February 1, 2006

Beach Nourishment News from here to Brunswick County.

OB Sentinel Letters and Beach nourishment artcle


Sentinel's article on Beach Nourishment
Interesting debate between Andy Coburn of Duke (a Pilkey guy) and the facts in the form of Spencer Rogers of UNC Sea Grant. The seminal point from Progers:,
he [Rogers]worked with beach communities to evaluate oceanfront erosion-related damage in the wake of hurricanes Dennis and Floyd. Rogers was particularly interested in the aftermath of nourishment projects in Wrightsville, Carolina and Kure beaches. These beaches experienced Hurricane Floyd's highest storm surge which was considered a 75-year surge event...Rogers’ study states that, "Not a single building was threatened behind the rebuilt dunes along these three projects. The beach nourishment and dunes proved to do exactly what was intended -- protect the communities from hurricane-related erosion."

You can say beach nourishment doesn't work but here is the proof. .It can provide enhance protection from storm damage. That is a big part of why we need it.The article comes starts with the old saw that erosion isn't a problem for the beach but for the buildlngs. That's wonderful but the bulidlings don't care either. Its really a problem for people because of the relationship between the beach, the buidlings and the future fo the community.

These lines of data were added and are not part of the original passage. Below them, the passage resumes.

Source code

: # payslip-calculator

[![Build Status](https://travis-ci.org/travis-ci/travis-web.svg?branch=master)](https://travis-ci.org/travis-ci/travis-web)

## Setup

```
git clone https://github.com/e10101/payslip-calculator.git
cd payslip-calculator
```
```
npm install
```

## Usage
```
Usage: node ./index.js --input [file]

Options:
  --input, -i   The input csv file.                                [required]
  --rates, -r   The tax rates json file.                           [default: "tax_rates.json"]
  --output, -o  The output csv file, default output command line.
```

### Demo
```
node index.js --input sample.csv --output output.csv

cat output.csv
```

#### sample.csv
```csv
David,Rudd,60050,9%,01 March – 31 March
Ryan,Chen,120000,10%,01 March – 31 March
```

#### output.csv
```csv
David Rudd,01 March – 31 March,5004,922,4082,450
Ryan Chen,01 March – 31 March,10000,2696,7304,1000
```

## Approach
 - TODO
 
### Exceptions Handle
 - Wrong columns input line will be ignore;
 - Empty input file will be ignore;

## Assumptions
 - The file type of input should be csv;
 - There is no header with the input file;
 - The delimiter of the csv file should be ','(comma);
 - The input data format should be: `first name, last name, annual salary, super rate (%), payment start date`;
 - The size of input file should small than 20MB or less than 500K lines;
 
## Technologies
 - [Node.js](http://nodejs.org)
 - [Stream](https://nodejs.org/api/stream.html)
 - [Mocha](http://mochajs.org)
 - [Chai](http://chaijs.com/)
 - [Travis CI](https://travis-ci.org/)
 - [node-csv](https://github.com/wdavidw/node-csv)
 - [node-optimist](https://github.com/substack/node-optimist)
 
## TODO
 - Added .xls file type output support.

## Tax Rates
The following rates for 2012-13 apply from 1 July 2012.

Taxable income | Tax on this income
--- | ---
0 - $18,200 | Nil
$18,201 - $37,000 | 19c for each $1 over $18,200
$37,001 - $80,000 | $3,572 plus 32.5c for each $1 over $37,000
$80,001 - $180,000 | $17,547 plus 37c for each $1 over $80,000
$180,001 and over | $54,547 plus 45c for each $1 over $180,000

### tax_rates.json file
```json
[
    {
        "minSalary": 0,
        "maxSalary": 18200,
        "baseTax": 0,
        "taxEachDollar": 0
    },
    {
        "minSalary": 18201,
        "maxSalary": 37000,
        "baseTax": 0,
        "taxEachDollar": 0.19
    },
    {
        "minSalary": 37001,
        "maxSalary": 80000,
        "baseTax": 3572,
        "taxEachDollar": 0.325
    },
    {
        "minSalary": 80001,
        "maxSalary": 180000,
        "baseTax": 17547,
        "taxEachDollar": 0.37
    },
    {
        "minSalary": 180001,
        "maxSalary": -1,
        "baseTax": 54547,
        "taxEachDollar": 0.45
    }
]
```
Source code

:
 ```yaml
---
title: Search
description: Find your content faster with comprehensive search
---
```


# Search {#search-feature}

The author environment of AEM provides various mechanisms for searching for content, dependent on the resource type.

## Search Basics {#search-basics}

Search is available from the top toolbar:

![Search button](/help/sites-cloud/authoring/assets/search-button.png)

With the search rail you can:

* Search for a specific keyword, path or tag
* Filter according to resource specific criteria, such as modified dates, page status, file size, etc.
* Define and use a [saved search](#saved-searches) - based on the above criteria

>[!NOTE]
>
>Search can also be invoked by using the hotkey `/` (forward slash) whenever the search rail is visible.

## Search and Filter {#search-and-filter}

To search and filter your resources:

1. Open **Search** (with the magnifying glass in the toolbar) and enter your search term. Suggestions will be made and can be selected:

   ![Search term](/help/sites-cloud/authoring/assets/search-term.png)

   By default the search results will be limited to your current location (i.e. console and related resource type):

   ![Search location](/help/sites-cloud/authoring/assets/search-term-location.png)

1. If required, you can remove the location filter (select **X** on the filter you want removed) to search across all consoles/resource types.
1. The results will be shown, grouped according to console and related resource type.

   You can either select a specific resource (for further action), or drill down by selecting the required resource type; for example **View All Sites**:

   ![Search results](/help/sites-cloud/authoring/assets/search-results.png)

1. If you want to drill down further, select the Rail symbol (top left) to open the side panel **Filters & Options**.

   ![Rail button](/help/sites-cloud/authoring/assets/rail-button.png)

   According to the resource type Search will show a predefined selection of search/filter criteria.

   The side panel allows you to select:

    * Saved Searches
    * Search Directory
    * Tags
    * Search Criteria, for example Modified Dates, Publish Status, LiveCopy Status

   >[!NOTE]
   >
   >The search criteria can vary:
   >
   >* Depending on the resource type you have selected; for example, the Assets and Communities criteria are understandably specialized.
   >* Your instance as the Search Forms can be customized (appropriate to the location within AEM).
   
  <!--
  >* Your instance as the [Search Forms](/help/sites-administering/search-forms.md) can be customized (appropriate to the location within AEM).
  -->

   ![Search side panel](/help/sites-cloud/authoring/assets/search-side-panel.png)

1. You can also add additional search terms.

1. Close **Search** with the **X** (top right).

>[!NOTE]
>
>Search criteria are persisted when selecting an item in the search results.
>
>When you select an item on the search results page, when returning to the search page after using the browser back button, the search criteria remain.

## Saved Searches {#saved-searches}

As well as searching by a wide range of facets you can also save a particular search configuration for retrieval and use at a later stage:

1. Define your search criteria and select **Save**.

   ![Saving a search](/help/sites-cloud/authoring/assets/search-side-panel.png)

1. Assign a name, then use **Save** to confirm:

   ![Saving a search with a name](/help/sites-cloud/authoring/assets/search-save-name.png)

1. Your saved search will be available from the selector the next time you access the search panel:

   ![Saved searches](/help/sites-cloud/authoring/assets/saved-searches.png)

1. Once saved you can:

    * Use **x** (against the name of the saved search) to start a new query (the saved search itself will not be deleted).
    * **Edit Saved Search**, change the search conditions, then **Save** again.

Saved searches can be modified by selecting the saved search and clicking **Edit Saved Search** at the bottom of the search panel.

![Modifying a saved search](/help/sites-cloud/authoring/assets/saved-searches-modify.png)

It is a community decision. With current state regualtions regarding sandbags and beach bulldozing the idea that there will always be a usable beach is just wrong. Where is the usable beach in front of the house in the photo. That house still sits in the same relationship to the ocean. Beach nourishment will change that. If you don't want beach nourishment are you really ready to accept that over the next 50 years about one third of the northern beaches tax base will be destroyed by erosion and unless the rules change there will be sandbags along the entire oceanfront. Just aksing
No position from the Sentinel but over all not too bad an artcile
Too mamy letters to the editor to comment on all but in answer to Browning who is "insulted by the arrogance of developers and real estate agents who are pushing and propagandizing to keep the sales tax increase for beach nourishment. " Yes the sales tax revenues could be used to replace sound bulkheads and deal with erosion problems on the Soundside. The revenue is pledged to :Shoreline Management: and that includes both the ocean and the estuarine shore line.


Corps negotiations stall Ocean Isle sand project


The Brunswick Beacon reports that negotioations beween the COE and Great Lakes Dredging over the cost and volume of sand to renourish beaches in Ocean Isle have fallen through and there is now no chance the project will begin before Nov. 1.
Negotiations between the corps and the one bidding contractor faltered last week, and the sand cannot be distributed until at least Nov. 1, Town Administrator Daisy Ivey and Mayor Debbie Smith announced Tuesday.

The size of the dredge needed for the project appears to be the issue.